From Vilcabamba to Lima in 2 days…

It turns out that border crossings don’t get any easier the more you do them. The next stage of our journey involved getting from Vilcabamba to Piura in Peru (and then on to Lima). A bus from Vilcabamba to Loja, a bus from Loja to Piura. Sounds easy enough, right? Wrong. A top tip: if you are ever travelling on buses in South America at the weekend, book in advance! We were informed by our hostel in the afternoon before we were due to leave for Loja that every ticket on our second bus at 11pm was booked. Our only hope was to leave straight away and try to get on the only other alternative; a second bus at 12am. In a panic, we immediately left Vilcabamba and caught the first bus to Loja. We arrived just before 5pm and quickly booked 2 of the last few tickets for the next bus. Unfortunately, we were 7 hours early and were forced to hang around in a packed bus terminal. We played a riveting game of scrabble, ate a questionable dinner in a fast-food chicken restaurant, bought what we thought was fudge but turned out not to be and spoke to lots of Ecuadorean families who were very surprised that we were on our way to Peru. 

When we finally got on our bus we were surrounded by locals and Peruvians on their way home. Only 2 other tourists boarded the bus with us.
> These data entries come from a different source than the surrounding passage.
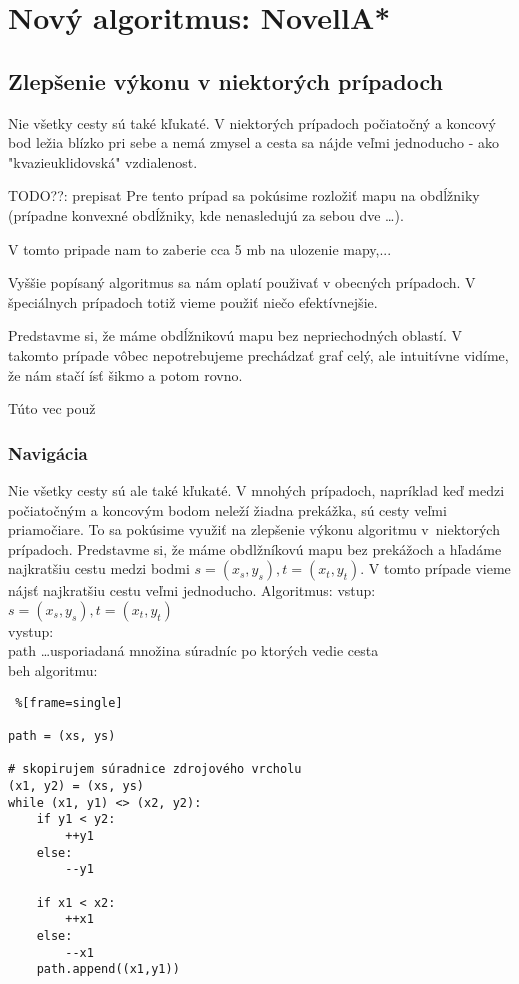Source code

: \chapter{Nový algoritmus: NovellA*}

\section{Zlepšenie výkonu v niektorých prípadoch}
Nie všetky cesty sú také kľukaté. V niektorých prípadoch
počiatočný a koncový bod ležia blízko pri sebe a nemá zmysel a cesta sa nájde 
veľmi jednoducho - ako "kvazieuklidovská" vzdialenost.

TODO??: prepisat
Pre tento prípad sa pokúsime rozložiť mapu na obdĺžniky
(prípadne konvexné obdĺžniky, kde nenasledujú za sebou dve \dots).

V tomto pripade nam to zaberie cca 5 mb na ulozenie mapy,...


Vyššie popísaný algoritmus sa nám oplatí použivať v obecných prípadoch.
V špeciálnych prípadoch totiž vieme použiť niečo efektívnejšie.

Predstavme si, že máme obdĺžnikovú mapu bez nepriechodných oblastí. V takomto prípade vôbec nepotrebujeme
prechádzať graf 
celý, ale intuitívne vidíme, že nám stačí ísť šikmo a potom rovno.

Túto vec použ
\subsection{Navigácia}


Nie všetky cesty sú ale také kľukaté. V mnohých prípadoch, napríklad keď medzi počiatočným a koncovým bodom neleží žiadna prekážka, 
sú cesty veľmi priamočiare. To sa pokúsime využiť na zlepšenie výkonu algoritmu v~niektorých prípadoch. 
Predstavme si, že máme obdlžníkovú mapu bez prekážoch a hľadáme najkratšiu cestu medzi bodmi $s=(x_s,y_s), t=(x_t,y_t)$.
V tomto prípade vieme nájsť najkratšiu cestu veľmi jednoducho.
Algoritmus:
vstup: \\
$s=(x_s,y_s), t=(x_t,y_t)$ \\
vystup:\\
path \dots usporiadaná množina súradníc po ktorých vedie cesta\\
beh algoritmu:\\


\lstset{language=Python}          
\begin{lstlisting} %[frame=single]  

path = (xs, ys)

# skopirujem súradnice zdrojového vrcholu
(x1, y2) = (xs, ys) 
while (x1, y1) <> (x2, y2):
	if y1 < y2:
		++y1
	else:
		--y1

	if x1 < x2:
		++x1
	else:
		--x1
	path.append((x1,y1))
\end{lstlisting}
It certainly wasn’t luxurious but between us we managed a few naps until we reached the border. At the border we had to get off the bus and queue to be stamped out of Ecuador by a not-so-friendly woman behind the counter. Then we walked across the border and joined the queue to be stamped into Peru. Even at 3am the whole process took almost an hour. I dread to think how long it takes in peak times. Once we were stamped we boarded the bus again and carried on our journey to Piura. At around 7am we arrived at the bus terminal in Piura, sleep-deprived and hungry. Perhaps stupidly, we’d made the decision to make the 16 hour bus journey to Lima that same day and had to wait around for the next stage of our epic journey at 3pm. 
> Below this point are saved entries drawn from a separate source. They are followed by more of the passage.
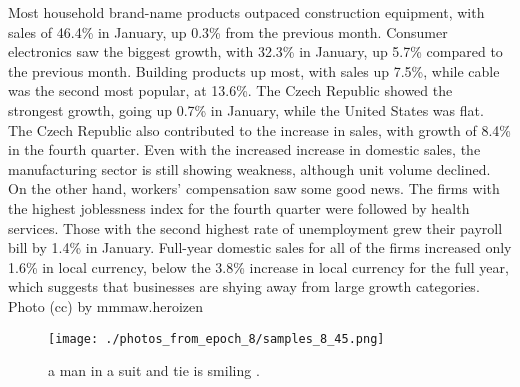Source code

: \documentclass{article}%
\begin{document}
Most household brand{-}name products outpaced construction equipment, with sales of 46.4\% in January, up 0.3\% from the previous month. Consumer electronics saw the biggest growth, with 32.3\% in January, up 5.7\% compared to the previous month. Building products up most, with sales up 7.5\%, while cable was the second most popular, at 13.6\%.\newline%
The Czech Republic showed the strongest growth, going up 0.7\% in January, while the United States was flat. The Czech Republic also contributed to the increase in sales, with growth of 8.4\% in the fourth quarter. Even with the increased increase in domestic sales, the manufacturing sector is still showing weakness, although unit volume declined.\newline%
On the other hand, workers’ compensation saw some good news. The firms with the highest joblessness index for the fourth quarter were followed by health services. Those with the second highest rate of unemployment grew their payroll bill by 1.4\% in January.\newline%
Full{-}year domestic sales for all of the firms increased only 1.6\% in local currency, below the 3.8\% increase in local currency for the full year, which suggests that businesses are shying away from large growth categories.\newline%
Photo (cc) by mmmaw.heroizen\newline%

%


\begin{figure}[h!]%
\centering%
\texttt{[image: ./photos\_from\_epoch\_8/samples\_8\_45.png]}%
\caption{a man in a suit and tie is smiling .}%
\end{figure}

%
\end{document}
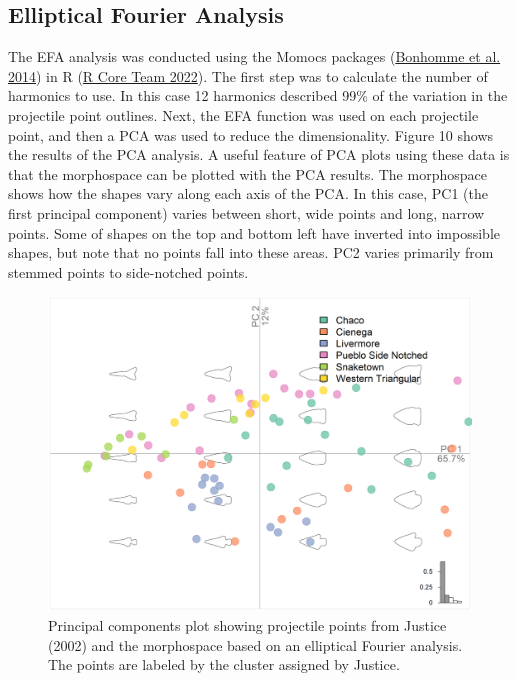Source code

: \documentclass{article}
\begin{document}
\hypertarget{elliptical-fourier-analysis}{%
\subsection{Elliptical Fourier
Analysis}\label{elliptical-fourier-analysis}}

The EFA analysis was conducted using the Momocs packages
(\protect\hyperlink{ref-Bonhomme2014-gt}{Bonhomme et al. 2014}) in R
(\protect\hyperlink{ref-R_Core_Team2022-wb}{R Core Team 2022}). The
first step was to calculate the number of harmonics to use. In this case
12 harmonics described 99\% of the variation in the projectile point
outlines. Next, the EFA function was used on each projectile point, and
then a PCA was used to reduce the dimensionality. Figure 10 shows the
results of the PCA analysis. A useful feature of PCA plots using these
data is that the morphospace can be plotted with the PCA results. The
morphospace shows how the shapes vary along each axis of the PCA. In
this case, PC1 (the first principal component) varies between short,
wide points and long, narrow points. Some of shapes on the top and
bottom left have inverted into impossible shapes, but note that no
points fall into these areas. PC2 varies primarily from stemmed points
to side-notched points.

\begin{figure}
\includegraphics[width=1\linewidth]{figures/JusticeEFAPCA} \caption{Principal components plot showing projectile points from Justice (2002) and the morphospace based on an elliptical Fourier analysis. The points are labeled by the cluster assigned by Justice.}\label{fig:JusticeEFAPCA}
\end{figure}
\end{document}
Piura turned out to be nicer than we expected and we actually enjoyed the half-day we spent there. We went for breakfast, visited a brand-new shopping centre, travelled in a tuk-tuk, enjoyed coffee and quiche for lunch and wandered around the town. When the time finally arrived for our overnight bus to Lima, we were in high spirits, refreshed and full. I’m pleased to say that Cruz del Sur delivered the best bus journey we have been on in South America and our journey to Lima was completely seamless (for once!). We had leg rests, cup holders, tray tables, a tasty meal, reclineable seats and  loads of leg room (all of which seemed like the height of luxury for us). At 10pm we settled into our makeshift beds and slept. We didn’t wake up until 6am; 20 minutes before we reached Lima. I can’t say I’ve ever enjoyed being on a bus so much and a free night’s accommodation is always a plus! Our adventures would continue in Lima; the capital city of Peru.

Sorry for the lack of photos – there was nothing particularly interesting to take them of!